17 Whether the District Court properly denied Ochadleus's motion to suppress evidence seized pursuant to a search warrant based on Ochadleus's claim that the Postal Inspector did not have reasonable grounds to subject a suspicious package placed in the United States Mail to a canine sniff.

¶ 18 The Fourth Amendment to the United States Constitution protects "[t]he right of the people to be secure in their persons, houses, papers, and effects, against unreasonable searches and seizures . . . ." The United States Supreme Court determined in United States v. Van Leeuwen (1970), 397 U.S. 249, 251, 90 S.Ct. 1029, 1031, 25 L.Ed.2d 282, that this included first-class mail, such as letters and sealed packages. However, the Supreme Court also held in Van Leeuwen that first-class mail is not beyond the reach of all inspection. Van Leeuwen, 397 U.S. at 252, 90 S.Ct. at 1032.

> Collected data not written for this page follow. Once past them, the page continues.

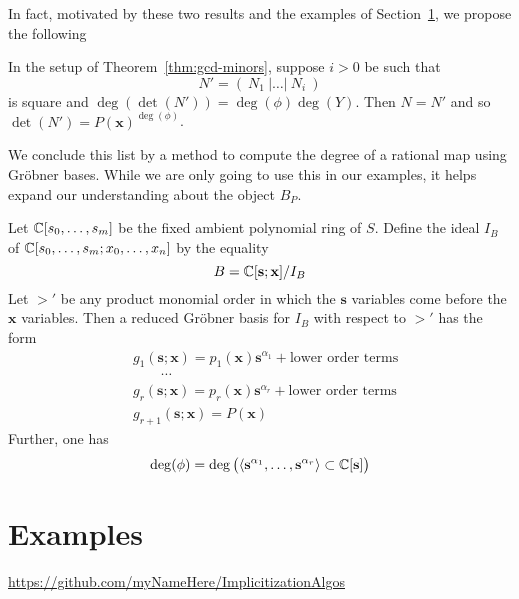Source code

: \documentclass[fleqn,reqno]{amsart}
\begin{document}
\begin{paragraf*}
In fact, motivated by these two results and the examples of Section~\ref{sec:examples},
we propose the following
\end{paragraf*}

\begin{conjecture}
In the setup of Theorem~\ref{thm:gcd-minors}, suppose $i>0$ be such that
\[
	N'=(~N_1~|\ldots|~N_i~)
\]
is square and $\deg(\det(N'))=\deg(\phi)\deg(Y)$.
Then $N=N'$ and so $\det(N')=P(\mathbf x)^{\deg(\phi)}$.
\end{conjecture}

\begin{paragraf*}
We conclude this list by a method to compute the degree of a rational map using Gr\"{o}bner bases.
While we are only going to use this in our examples,
it helps expand our understanding about the object $B_P$.
\end{paragraf*}

\begin{proposition}
\label{prop:deg-GB}
Let $\mathbb{C}[s_0,\ldots,s_m]$ be the fixed ambient polynomial ring of $S$.
Define the ideal $I_B$ of $\mathbb{C}[s_0,\ldots,s_m;x_0,\ldots,x_n]$ by the equality
\[
	B=\mathbb{C}[\mathbf s;\mathbf x]/I_B
\]
Let $>'$ be any product monomial order in which the $\mathbf s$ variables
come before the $\mathbf x$ variables.
Then a reduced Gr\"obner basis for $I_B$ with respect to $>'$ has the form
\begin{align*}
	&g_1(\mathbf s;\mathbf x)=p_1(\mathbf x){\mathbf s}^{\alpha_1}+\text{lower order terms}\\
	&\qquad\cdots\\
	&g_r(\mathbf s;\mathbf x)=p_r(\mathbf x){\mathbf s}^{\alpha_r}+\text{lower order terms}\\
	&g_{r+1}(\mathbf s;\mathbf x)=P(\mathbf x)
\end{align*}
Further, one has
\[
	\deg(\phi)=
	\deg \big(\langle{\mathbf s}^{\alpha_1},\ldots,{\mathbf s}^{\alpha_r}\rangle\subset\mathbb{C}[\mathbf s]\big)
\]
\end{proposition}





\section{Examples}
\label{sec:examples}

\begin{paragraph*}

\begin{center}
\url{https://github.com/myNameHere/ImplicitizationAlgos}
\end{center}
\end{paragraph*}
\end{document}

¶ 19 The Ninth Circuit Court of Appeals has stated that "[p]ostal authorities may seize and detain packages if they have a reasonable and articulable suspicion of criminal activity." United States v. Aldaz (9th Cir. 1990), 921 F.2d 227, 229, cert. denied, 501 U.S. 1207, 111 S.Ct. 2802, 115 L.Ed.2d 975 (1991). A reasonable suspicion "is formed by specific, articulable facts which, together with objective and reasonable inferences, form the basis for suspecting...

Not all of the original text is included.